Boston Herald

As Biden stumbles, Dems making a crazy bet

- By Rich Lowry Rich Lowry is editor in chief of the National Review

President Joe Biden’s fall at the end of the Air Force Academy graduation ceremony was a brief event. He tripped, got helped up, and walked off under his own power.

Sometimes, though, a small thing is fraught with meaning — and with peril.

Biden’s stumbles are not minor incidents, or a laughing matter.
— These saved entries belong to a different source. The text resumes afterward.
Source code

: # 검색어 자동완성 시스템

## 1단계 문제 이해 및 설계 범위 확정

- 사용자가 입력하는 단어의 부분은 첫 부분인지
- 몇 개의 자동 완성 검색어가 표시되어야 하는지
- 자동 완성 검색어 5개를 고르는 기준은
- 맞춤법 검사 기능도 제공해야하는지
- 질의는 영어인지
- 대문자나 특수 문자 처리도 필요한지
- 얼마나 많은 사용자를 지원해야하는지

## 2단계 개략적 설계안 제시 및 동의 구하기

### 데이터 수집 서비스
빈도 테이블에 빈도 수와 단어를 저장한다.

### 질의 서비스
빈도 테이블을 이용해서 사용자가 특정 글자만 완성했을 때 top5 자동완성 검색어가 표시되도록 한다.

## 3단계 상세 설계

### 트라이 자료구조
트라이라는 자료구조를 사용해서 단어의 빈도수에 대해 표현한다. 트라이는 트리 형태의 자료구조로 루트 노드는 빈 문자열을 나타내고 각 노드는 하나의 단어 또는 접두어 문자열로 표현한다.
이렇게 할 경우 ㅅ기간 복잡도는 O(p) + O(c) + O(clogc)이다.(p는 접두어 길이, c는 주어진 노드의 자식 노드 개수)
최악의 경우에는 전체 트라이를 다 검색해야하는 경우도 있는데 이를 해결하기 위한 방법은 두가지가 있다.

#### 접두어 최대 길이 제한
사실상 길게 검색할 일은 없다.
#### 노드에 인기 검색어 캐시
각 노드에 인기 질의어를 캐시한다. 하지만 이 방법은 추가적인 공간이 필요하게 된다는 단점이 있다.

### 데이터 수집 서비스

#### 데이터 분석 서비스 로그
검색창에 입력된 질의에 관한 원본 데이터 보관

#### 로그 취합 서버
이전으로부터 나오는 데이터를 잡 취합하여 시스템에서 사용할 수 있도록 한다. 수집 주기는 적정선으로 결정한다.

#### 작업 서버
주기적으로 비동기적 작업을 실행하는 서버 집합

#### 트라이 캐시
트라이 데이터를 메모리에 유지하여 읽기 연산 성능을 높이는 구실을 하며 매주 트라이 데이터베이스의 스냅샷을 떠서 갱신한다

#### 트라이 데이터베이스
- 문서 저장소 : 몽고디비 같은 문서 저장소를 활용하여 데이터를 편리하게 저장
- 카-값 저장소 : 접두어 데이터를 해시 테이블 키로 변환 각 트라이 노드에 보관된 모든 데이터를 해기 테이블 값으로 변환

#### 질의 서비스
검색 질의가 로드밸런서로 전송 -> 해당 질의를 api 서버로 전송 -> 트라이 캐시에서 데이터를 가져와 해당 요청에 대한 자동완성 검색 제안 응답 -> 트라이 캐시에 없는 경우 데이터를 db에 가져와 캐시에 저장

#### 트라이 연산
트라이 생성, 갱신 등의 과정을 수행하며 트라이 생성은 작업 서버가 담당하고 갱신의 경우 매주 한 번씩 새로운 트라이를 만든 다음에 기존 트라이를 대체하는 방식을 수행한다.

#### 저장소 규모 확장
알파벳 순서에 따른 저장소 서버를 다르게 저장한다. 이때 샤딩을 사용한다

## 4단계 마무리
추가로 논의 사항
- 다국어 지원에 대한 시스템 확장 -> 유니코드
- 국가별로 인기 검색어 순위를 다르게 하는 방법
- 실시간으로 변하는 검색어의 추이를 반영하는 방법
We aren’t talking about a manufactur­ed narrative about President Jerry Ford’s alleged clumsiness played up on “Saturday Night Live.” Biden is 80 years old, is in decline, and has a stiff, shuffling gait that makes you hold your breath when he’s negotiatin­g stairs or any place with potential obstacles. At his age, once the falls start, they usually don’t stop.

Democrats should be thinking long and hard whether this is the vessel they want to ride into 2024 — and to portray as up for performing the job of president of the United States in a second term extending all the way until January 2029.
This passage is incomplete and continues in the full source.